Yes. Even though it is the most widely used activation function in Deep Learning, there is a problem with ReLU,
- If one derivative term in calculation of $\frac{\partial Loss}{\partial w}$ gets the value 0, the entire term will become 0.
- As a result, there is no update in the value of weight.
- This is known as "dying ReLU".
- Therefore, there is a potential vanishing gradient problem.

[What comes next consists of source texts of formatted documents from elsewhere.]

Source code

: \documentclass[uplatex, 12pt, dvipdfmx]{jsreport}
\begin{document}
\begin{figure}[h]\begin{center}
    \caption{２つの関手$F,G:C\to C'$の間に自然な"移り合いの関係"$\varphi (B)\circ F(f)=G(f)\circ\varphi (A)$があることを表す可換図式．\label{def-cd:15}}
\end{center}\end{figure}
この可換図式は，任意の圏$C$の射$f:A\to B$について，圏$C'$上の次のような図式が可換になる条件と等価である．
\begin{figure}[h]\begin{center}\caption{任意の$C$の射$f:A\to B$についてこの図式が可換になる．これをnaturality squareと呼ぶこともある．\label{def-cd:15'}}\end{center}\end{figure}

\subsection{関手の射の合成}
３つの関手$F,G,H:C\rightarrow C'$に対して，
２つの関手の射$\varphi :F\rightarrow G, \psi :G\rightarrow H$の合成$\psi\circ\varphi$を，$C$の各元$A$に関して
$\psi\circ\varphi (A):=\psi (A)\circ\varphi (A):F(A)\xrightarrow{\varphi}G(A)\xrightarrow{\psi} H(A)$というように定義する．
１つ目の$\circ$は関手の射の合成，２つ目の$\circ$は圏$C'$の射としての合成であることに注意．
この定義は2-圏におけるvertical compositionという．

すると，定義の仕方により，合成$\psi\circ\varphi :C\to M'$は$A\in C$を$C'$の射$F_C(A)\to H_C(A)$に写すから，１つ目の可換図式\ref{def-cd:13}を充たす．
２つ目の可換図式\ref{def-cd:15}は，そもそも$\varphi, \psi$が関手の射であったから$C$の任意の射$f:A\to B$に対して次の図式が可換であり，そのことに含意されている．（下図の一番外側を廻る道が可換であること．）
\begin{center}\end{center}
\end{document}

While ReLU is a widely used activation function in deep learning, it has a potential drawback known as the "dying ReLU" problem. If a ReLU neuron consistently receives negative inputs, its output will always be zero, and its gradient during backpropagation will also be zero. This can lead to a vanishing gradient problem, where the network fails to learn effectively.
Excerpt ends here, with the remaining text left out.